Why join securities fraud cases?
In addition to the obvious benefit of being in a position to recover financial losses sustained, by participating in securities fraud cases shareholders assist in the wider enhancement of market transparency and the development of proper disclosure practice by large publicly listed companies.
Where a shareholder in any particular company is in fact managing other people’s money, it is arguable that the investor may have some sort of fiduciary duty to participate in the case. Of course, this proposition only rings true where that investor is able to minimise the risks inherent in participating in the case, the main one of course being the financial risk. Securities fraud cases are notoriously expensive to run, even where a large group of shareholders are footing the bill – and of course in England adverse costs are also payable, meaning that if you or your group lose your case, you are liable to pay for the defendant’s legal costs incurred as well (known as ‘adverse costs’).
The high costs and risks of securities fraud litigation is where the backing of a litigation funding company becomes obvious.
Litigation funding is a form of financial assistance that is provided by a third party (known as the Funder) to fund a person, company or group’s legal claim. The funding is typically provided on a non-recourse basis (meaning the Funder loses its investment in the case if it fails) and allows the claimant or claimant group to offset the risk of losing the case, as the Funder will pick up the tab. Some Funders will also insure the claimant’s adverse costs exposure.
If the case succeeds, the Funder will typically take 20 – 35% of the amount recovered.
In recent years, litigation funding has developed rapidly in the UK’s commercial litigation sector, after a series of government reviews endorsed the concept of litigation funding given the prohibitive costs of pursuing commercial claims.
There are now a number of major funding companies in London and certain of them are now targeting securities cases – one being Bentham Europe Limited.
Who is Bentham Europe?
Bentham Europe (Bentham) is a litigation funding joint venture between IMF Bentham Limited and a United States-based advisory firm.
Based in London, Bentham services the UK and European markets, and offers funding including full adverse costs cover for securities and other types of collective claims (for example, anti-trust and consumer claims).
One of Bentham’s joint venture partners, IMF Bentham Ltd, is a litigation funding pioneer in certain respects.
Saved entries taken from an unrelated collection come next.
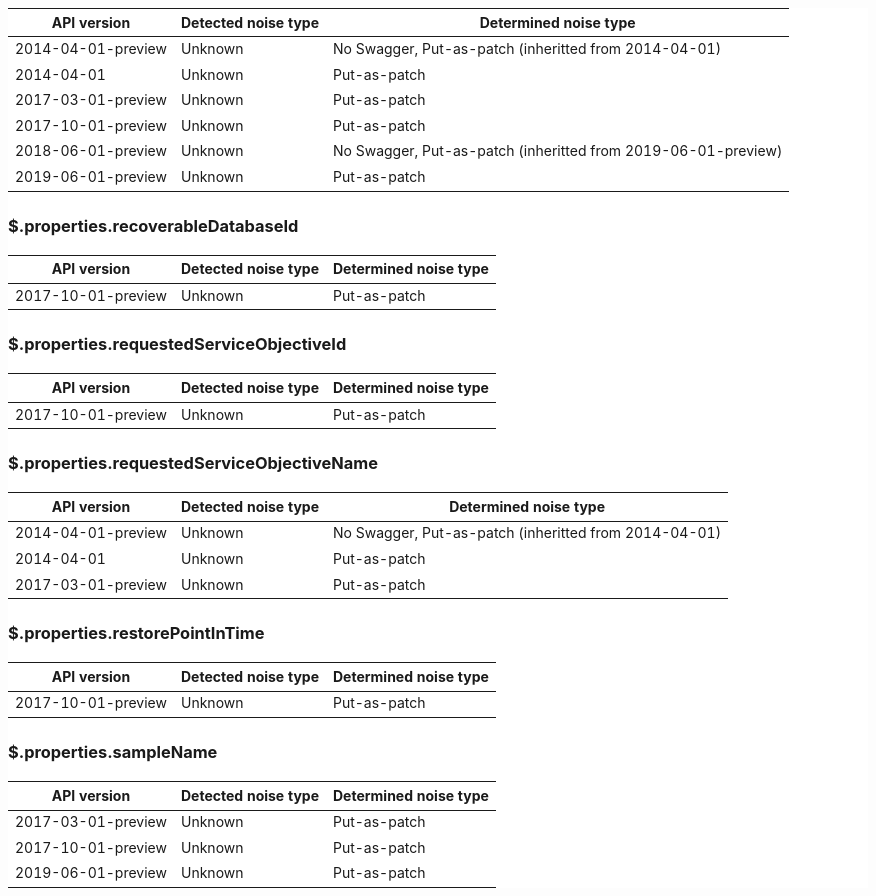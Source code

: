 | API version        | Detected noise type | Determined noise type                                         |
| ------------------ | ------------------- | ------------------------------------------------------------- |
| 2014-04-01-preview | Unknown             | No Swagger, Put-as-patch (inheritted from 2014-04-01)         |
| 2014-04-01         | Unknown             | Put-as-patch                                                  |
| 2017-03-01-preview | Unknown             | Put-as-patch                                                  |
| 2017-10-01-preview | Unknown             | Put-as-patch                                                  |
| 2018-06-01-preview | Unknown             | No Swagger, Put-as-patch (inheritted from 2019-06-01-preview) |
| 2019-06-01-preview | Unknown             | Put-as-patch                                                  |

### \$.properties.recoverableDatabaseId

| API version        | Detected noise type | Determined noise type |
| ------------------ | ------------------- | --------------------- |
| 2017-10-01-preview | Unknown             | Put-as-patch          |

### \$.properties.requestedServiceObjectiveId

| API version        | Detected noise type | Determined noise type |
| ------------------ | ------------------- | --------------------- |
| 2017-10-01-preview | Unknown             | Put-as-patch          |

### \$.properties.requestedServiceObjectiveName

| API version        | Detected noise type | Determined noise type                                 |
| ------------------ | ------------------- | ----------------------------------------------------- |
| 2014-04-01-preview | Unknown             | No Swagger, Put-as-patch (inheritted from 2014-04-01) |
| 2014-04-01         | Unknown             | Put-as-patch                                          |
| 2017-03-01-preview | Unknown             | Put-as-patch                                          |

### \$.properties.restorePointInTime

| API version        | Detected noise type | Determined noise type |
| ------------------ | ------------------- | --------------------- |
| 2017-10-01-preview | Unknown             | Put-as-patch          |

### \$.properties.sampleName

| API version        | Detected noise type | Determined noise type |
| ------------------ | ------------------- | --------------------- |
| 2017-03-01-preview | Unknown             | Put-as-patch          |
| 2017-10-01-preview | Unknown             | Put-as-patch          |
| 2019-06-01-preview | Unknown             | Put-as-patch          |

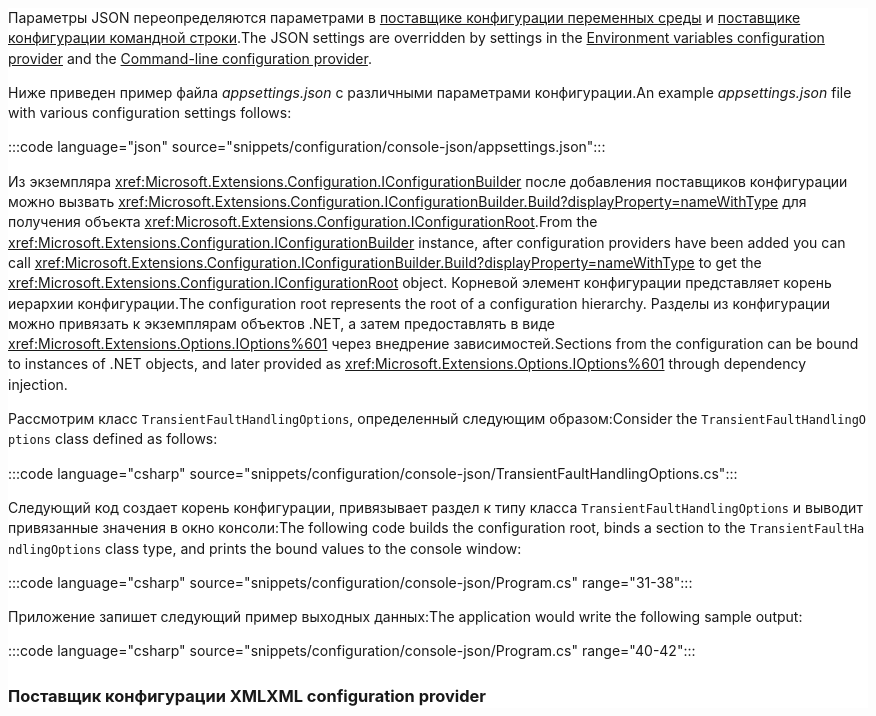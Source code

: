 <span data-ttu-id="09de5-130">Параметры JSON переопределяются параметрами в [поставщике конфигурации переменных среды](#environment-variable-configuration-provider) и [поставщике конфигурации командной строки](#command-line-configuration-provider).</span><span class="sxs-lookup"><span data-stu-id="09de5-130">The JSON settings are overridden by settings in the [Environment variables configuration provider](#environment-variable-configuration-provider) and the [Command-line configuration provider](#command-line-configuration-provider).</span></span>

<span data-ttu-id="09de5-131">Ниже приведен пример файла *appsettings.json* с различными параметрами конфигурации.</span><span class="sxs-lookup"><span data-stu-id="09de5-131">An example *appsettings.json* file with various configuration settings follows:</span></span>

:::code language="json" source="snippets/configuration/console-json/appsettings.json":::

<span data-ttu-id="09de5-132">Из экземпляра <xref:Microsoft.Extensions.Configuration.IConfigurationBuilder> после добавления поставщиков конфигурации можно вызвать <xref:Microsoft.Extensions.Configuration.IConfigurationBuilder.Build?displayProperty=nameWithType> для получения объекта <xref:Microsoft.Extensions.Configuration.IConfigurationRoot>.</span><span class="sxs-lookup"><span data-stu-id="09de5-132">From the <xref:Microsoft.Extensions.Configuration.IConfigurationBuilder> instance, after configuration providers have been added you can call <xref:Microsoft.Extensions.Configuration.IConfigurationBuilder.Build?displayProperty=nameWithType> to get the <xref:Microsoft.Extensions.Configuration.IConfigurationRoot> object.</span></span> <span data-ttu-id="09de5-133">Корневой элемент конфигурации представляет корень иерархии конфигурации.</span><span class="sxs-lookup"><span data-stu-id="09de5-133">The configuration root represents the root of a configuration hierarchy.</span></span> <span data-ttu-id="09de5-134">Разделы из конфигурации можно привязать к экземплярам объектов .NET, а затем предоставлять в виде <xref:Microsoft.Extensions.Options.IOptions%601> через внедрение зависимостей.</span><span class="sxs-lookup"><span data-stu-id="09de5-134">Sections from the configuration can be bound to instances of .NET objects, and later provided as <xref:Microsoft.Extensions.Options.IOptions%601> through dependency injection.</span></span>

<span data-ttu-id="09de5-135">Рассмотрим класс `TransientFaultHandlingOptions`, определенный следующим образом:</span><span class="sxs-lookup"><span data-stu-id="09de5-135">Consider the `TransientFaultHandlingOptions` class defined as follows:</span></span>

:::code language="csharp" source="snippets/configuration/console-json/TransientFaultHandlingOptions.cs":::

<span data-ttu-id="09de5-136">Следующий код создает корень конфигурации, привязывает раздел к типу класса `TransientFaultHandlingOptions` и выводит привязанные значения в окно консоли:</span><span class="sxs-lookup"><span data-stu-id="09de5-136">The following code builds the configuration root, binds a section to the `TransientFaultHandlingOptions` class type, and prints the bound values to the console window:</span></span>

:::code language="csharp" source="snippets/configuration/console-json/Program.cs" range="31-38":::

<span data-ttu-id="09de5-137">Приложение запишет следующий пример выходных данных:</span><span class="sxs-lookup"><span data-stu-id="09de5-137">The application would write the following sample output:</span></span>

:::code language="csharp" source="snippets/configuration/console-json/Program.cs" range="40-42":::

### <a name="xml-configuration-provider"></a><span data-ttu-id="09de5-138">Поставщик конфигурации XML</span><span class="sxs-lookup"><span data-stu-id="09de5-138">XML configuration provider</span></span>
It was the world’s first publicly-listed litigation funding company, listing on the Australian Securities Exchange in 2001, and also the first to fund a securities class action – a case which commenced in Australia in 2003 and resolved successfully by way of settlement in 2007.
IMF Bentham also enjoys the honour of funding the largest securities class action to have successfully resolved in Australia, in which shareholders recovered $200 million in a claim against listed property developer Centro and its auditor, a Big Four accounting firm.
How to join a shareholder claim
You should keep an eye out for press coverage relating to shareholder claims against large publicly listed targets – they often receive significant media attention.
For those you believe you may have suffered a loss in relation to, seek to identify the Funder funding or law firm conducting the case. They will be able to provide you with the documents necessary to join the case – and should also be able to provide you with an estimate of losses you may recover if you are able to provide them with details of your trading in the target company.